> Task requirements
Within the records below, how many lines hold the string "META"? State that number and nothing else.

> Material for the task

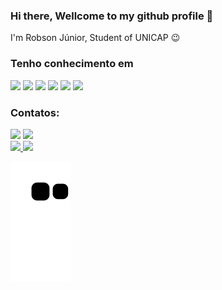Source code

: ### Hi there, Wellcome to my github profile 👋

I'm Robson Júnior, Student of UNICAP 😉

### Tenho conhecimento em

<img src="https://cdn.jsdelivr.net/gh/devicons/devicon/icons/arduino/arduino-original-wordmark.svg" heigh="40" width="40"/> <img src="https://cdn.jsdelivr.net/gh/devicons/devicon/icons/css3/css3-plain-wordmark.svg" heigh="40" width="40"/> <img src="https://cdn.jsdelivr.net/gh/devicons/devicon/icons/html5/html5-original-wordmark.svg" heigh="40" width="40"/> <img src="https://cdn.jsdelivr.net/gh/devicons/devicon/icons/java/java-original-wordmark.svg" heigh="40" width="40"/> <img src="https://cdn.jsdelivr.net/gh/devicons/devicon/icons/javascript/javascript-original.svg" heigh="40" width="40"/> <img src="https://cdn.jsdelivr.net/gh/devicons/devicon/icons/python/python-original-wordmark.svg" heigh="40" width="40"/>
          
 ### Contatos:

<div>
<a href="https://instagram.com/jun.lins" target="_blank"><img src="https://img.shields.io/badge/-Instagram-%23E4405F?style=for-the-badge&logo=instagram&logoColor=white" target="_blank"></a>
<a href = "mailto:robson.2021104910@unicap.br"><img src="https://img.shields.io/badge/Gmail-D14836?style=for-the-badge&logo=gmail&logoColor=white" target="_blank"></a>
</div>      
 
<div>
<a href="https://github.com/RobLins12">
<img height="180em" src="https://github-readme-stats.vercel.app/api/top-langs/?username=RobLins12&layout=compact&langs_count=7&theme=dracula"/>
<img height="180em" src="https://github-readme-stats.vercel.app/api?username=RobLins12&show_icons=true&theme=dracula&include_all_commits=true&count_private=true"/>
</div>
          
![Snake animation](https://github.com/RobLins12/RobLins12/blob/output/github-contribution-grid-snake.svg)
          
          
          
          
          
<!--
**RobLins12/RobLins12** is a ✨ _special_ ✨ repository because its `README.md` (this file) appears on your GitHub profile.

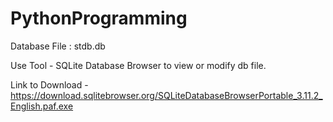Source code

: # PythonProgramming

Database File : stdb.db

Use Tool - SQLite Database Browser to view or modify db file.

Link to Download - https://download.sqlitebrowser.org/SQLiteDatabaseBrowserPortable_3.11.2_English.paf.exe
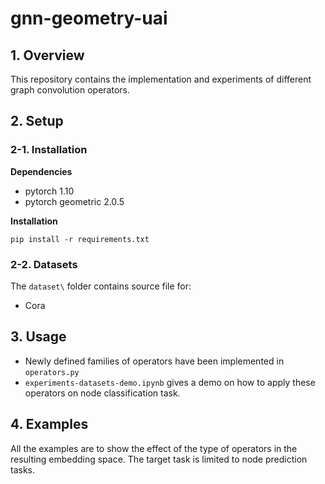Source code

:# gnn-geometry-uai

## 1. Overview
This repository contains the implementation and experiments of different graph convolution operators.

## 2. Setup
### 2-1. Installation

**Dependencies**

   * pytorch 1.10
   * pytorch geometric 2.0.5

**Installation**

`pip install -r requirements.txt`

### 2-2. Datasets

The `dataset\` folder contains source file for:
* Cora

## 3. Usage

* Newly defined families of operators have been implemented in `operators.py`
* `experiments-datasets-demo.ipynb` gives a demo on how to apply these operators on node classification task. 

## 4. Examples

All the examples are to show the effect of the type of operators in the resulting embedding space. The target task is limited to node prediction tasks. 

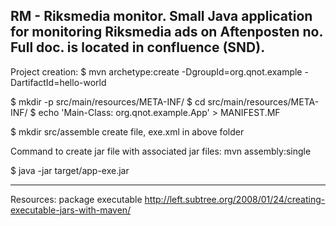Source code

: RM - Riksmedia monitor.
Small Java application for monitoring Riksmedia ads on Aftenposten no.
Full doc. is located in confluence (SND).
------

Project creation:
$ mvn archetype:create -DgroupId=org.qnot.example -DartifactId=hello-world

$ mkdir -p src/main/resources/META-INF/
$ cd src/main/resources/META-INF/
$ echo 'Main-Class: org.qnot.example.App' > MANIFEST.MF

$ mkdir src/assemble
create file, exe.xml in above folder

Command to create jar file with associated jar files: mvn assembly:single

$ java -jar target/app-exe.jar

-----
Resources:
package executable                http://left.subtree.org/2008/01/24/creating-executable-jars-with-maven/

> Final answer
2